This is all the gear we took with us for 9 days exploring Peru. The busses you see are on our street, Avenida San Martin. San Martin was the person who liberated Peru, Bolivia and Argentina from the Spaniards. The white building in the background is Hotel “B”. A high end classy hotel. Just to the right of this picture is a huge statue (in the middle of the road) of Senior San Martin. This is just one block north of our apartment.
This is the bus that picked us up. Peru Hop operates a service where you can go to one city, stay as long as you want, hop on the next Peru Hop daily bus and go to the next city, stay as long as you like, etc. You have a year to do your entire route. The busses are comfortable, air conditioning, a movie at night, a bi-lingual guide to keep things organized and explains trip options.
Heading south from Lima, there are endless miles of desert.
This is some of the typical housing seen in the southern desert area.
Our first stop, was a 16th century plantation. This is their private church. The whole complex was destroyed by earthquake a couple times, but new owners rebuilt.
A small part of the ornate alter inside that private church at the plantation.
One of the reasons we came here was to see the network of underground tunnels. Over 17 miles worth. These were used to transport and hide slaves. Early on slaves were taxed so this trick saved money. Later when slavery became illegal (about the same time as in the US) these tunnels ran all the way to the sea to sneak slaves onto the plantation. We spent some time in a gruesome cell down here where unruly slaves were left to die.
A huge copper tub at the plantation.
On the way to the plantation we took a detour through a creek bed. The main road, although still sort-of intact was severely damaged in a flash flood a couple years ago.
Paracas is a fishing town a few hours south of Lima. This friendly pelican was there to greet us.
Some of the fishing boats in Paracas.
We got on a boat with about twenty other folks to head out to Ballasteros Islands, where there is a lot of bird life. The islands are sometimes call a poor man’s Galapagos.
Heading out to the islands.
A huge symbol etched in the sand dune as we head out to the islands. Over a thousand years old.
Reminds me of the Saturday Night Live Jeopardy skit where someone acting to be Sean Connery would always screw up the names of the categories to grossly embarrass Alex Trebek.
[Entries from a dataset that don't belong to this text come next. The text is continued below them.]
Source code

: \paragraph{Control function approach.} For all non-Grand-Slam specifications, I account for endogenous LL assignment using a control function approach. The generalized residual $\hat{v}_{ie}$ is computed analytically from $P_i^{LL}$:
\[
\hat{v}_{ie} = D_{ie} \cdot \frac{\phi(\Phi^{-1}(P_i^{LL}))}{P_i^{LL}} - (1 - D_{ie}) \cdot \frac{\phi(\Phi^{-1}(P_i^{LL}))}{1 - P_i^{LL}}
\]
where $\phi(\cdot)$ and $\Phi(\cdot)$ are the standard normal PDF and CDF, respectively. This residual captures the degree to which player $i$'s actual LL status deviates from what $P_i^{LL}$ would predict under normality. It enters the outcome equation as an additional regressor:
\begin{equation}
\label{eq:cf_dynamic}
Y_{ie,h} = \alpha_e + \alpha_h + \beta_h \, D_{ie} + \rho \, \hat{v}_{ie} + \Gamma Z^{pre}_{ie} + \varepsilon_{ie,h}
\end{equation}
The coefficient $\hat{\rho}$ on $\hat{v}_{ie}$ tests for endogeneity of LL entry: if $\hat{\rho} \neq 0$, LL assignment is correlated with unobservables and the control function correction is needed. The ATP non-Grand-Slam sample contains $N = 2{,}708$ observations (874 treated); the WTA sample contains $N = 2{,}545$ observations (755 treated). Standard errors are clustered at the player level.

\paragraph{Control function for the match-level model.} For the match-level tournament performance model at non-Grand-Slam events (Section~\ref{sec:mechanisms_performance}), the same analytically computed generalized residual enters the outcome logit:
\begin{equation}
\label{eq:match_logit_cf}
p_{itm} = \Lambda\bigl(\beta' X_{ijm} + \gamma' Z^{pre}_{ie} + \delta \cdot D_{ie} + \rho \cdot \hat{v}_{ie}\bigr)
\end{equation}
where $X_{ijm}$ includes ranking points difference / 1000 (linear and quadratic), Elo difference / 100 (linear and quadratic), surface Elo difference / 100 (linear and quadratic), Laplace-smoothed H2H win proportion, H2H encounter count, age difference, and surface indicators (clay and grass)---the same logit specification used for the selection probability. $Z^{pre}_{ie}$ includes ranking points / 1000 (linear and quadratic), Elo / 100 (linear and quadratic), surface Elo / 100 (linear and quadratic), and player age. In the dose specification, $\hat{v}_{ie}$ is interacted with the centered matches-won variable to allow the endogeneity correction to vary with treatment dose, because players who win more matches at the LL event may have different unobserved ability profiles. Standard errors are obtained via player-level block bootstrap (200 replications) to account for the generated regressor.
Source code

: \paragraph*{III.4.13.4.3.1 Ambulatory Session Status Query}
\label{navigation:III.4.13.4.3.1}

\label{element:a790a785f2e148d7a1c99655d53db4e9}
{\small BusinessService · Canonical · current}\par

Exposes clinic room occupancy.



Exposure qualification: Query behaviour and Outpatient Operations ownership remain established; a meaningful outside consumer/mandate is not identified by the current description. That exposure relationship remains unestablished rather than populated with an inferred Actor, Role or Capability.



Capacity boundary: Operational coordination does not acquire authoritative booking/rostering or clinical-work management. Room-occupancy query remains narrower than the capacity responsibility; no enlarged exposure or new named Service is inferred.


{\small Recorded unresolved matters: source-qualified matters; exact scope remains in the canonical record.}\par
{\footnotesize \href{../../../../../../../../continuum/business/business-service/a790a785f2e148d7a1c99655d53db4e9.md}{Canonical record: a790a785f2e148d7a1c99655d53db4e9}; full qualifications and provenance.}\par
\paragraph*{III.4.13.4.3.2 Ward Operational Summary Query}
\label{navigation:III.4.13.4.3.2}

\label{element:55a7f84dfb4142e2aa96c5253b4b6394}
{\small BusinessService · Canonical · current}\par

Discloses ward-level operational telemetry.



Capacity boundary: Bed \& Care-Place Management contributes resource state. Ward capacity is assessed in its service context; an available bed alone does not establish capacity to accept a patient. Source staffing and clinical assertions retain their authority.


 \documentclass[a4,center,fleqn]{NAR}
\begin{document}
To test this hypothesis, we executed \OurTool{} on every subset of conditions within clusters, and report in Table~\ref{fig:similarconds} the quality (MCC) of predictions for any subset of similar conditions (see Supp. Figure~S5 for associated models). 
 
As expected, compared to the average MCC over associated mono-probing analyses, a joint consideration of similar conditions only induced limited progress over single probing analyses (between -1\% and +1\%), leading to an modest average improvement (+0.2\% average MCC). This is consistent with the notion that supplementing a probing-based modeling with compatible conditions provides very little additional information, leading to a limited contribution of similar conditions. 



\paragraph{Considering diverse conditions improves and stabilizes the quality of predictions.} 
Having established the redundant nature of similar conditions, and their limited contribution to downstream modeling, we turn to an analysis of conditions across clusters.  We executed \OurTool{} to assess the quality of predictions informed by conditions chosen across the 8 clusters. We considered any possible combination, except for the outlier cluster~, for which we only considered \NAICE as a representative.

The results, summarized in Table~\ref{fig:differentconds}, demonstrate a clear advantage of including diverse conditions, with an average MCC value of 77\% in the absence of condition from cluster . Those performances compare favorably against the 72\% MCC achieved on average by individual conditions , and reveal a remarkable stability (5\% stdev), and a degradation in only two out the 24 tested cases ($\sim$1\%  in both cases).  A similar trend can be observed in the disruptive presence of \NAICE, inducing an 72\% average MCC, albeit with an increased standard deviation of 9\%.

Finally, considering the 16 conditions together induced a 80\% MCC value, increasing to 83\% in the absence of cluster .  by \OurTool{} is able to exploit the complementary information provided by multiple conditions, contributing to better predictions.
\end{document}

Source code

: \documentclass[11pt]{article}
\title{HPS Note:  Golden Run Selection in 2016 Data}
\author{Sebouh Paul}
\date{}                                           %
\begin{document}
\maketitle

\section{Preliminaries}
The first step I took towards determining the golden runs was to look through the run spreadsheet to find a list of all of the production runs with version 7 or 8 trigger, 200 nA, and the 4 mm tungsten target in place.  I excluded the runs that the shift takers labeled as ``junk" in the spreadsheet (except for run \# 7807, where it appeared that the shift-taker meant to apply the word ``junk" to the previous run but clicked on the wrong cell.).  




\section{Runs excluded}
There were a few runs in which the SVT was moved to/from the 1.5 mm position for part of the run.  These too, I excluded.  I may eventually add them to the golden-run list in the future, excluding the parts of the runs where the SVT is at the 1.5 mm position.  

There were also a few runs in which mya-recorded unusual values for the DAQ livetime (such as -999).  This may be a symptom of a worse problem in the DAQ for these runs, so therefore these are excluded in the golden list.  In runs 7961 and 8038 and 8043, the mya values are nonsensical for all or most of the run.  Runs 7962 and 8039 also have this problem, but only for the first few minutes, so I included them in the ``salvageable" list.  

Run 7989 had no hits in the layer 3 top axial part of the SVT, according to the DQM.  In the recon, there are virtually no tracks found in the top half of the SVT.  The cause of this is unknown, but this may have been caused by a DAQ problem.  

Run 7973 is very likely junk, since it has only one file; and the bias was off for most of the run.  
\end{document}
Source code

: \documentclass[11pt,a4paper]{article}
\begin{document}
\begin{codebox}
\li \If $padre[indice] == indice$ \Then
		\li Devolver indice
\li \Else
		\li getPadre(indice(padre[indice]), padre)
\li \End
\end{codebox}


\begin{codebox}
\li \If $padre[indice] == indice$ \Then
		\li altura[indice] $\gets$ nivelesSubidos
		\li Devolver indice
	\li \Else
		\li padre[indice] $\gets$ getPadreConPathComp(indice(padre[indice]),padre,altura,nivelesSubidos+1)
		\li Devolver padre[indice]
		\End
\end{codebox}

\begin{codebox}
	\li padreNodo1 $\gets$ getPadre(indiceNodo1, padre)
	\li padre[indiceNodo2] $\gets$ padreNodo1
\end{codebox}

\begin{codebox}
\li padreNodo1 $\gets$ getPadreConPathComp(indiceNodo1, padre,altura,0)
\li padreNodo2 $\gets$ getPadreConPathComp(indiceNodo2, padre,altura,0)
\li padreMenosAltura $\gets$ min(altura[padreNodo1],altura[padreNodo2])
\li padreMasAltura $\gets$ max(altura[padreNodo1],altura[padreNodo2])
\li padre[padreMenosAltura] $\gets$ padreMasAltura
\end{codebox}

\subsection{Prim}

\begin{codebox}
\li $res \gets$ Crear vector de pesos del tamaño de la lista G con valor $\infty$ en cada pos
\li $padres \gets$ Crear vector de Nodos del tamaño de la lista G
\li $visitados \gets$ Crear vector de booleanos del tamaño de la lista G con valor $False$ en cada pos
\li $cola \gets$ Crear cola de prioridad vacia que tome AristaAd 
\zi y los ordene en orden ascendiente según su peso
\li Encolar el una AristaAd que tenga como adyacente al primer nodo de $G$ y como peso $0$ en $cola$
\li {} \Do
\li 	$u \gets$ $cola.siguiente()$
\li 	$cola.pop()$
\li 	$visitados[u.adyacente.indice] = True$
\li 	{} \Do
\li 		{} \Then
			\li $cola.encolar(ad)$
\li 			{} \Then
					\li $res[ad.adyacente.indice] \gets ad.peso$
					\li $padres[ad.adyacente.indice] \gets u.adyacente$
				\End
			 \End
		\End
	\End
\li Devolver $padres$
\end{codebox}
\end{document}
I’ll take Paraca Sex Plorer for $1,000.
We’ve made it to the islands. Over half a million birds.
Penguins! We have a video of them skitting along and diving in. They are really cute.
Sea lions!
Seals!
A whole hillside of hundreds of thousands of birds. How this works is, the bird shit, guano, becomes fish food when it drops or runs off into the water, the fish take it as food and do really well. Then the fish in turn become food for the bird life.
Before the islands became protected, there was a lot of money to be made in bird shit as fertilizer.
We saw several of these natural bridges. Our boat went into some pretty narrow and rough places, but we didn’t try navigating any of these spots.
After the islands, it’s back to the desert. A large national preserve where “the desert meets the sea.”
Some of the ‘rocks’ here were mostly salt.
This was a great place for Charlotte taking pictures of ‘textures’. One of her favorite things to do. I’ll try to get around to updating the Texture Page with some of her pics from here.
On the beach.
Next stop – a desert dune oasis.
Where we spend the night. There was one activity planned here.
A dune buggy ride and sand skiing. Charlotte has some quiet grandmother image of a buggy ride. And was completely thrown off by the death defying, flying, skidding, roller coaster freaking rip across the dunes. It was too much for her broken back (from a fall off a crashing bus in Nepal years ago – another story). We tipped a buggy driver big time to give us a gentle ride back. Had to skip the sand skiing.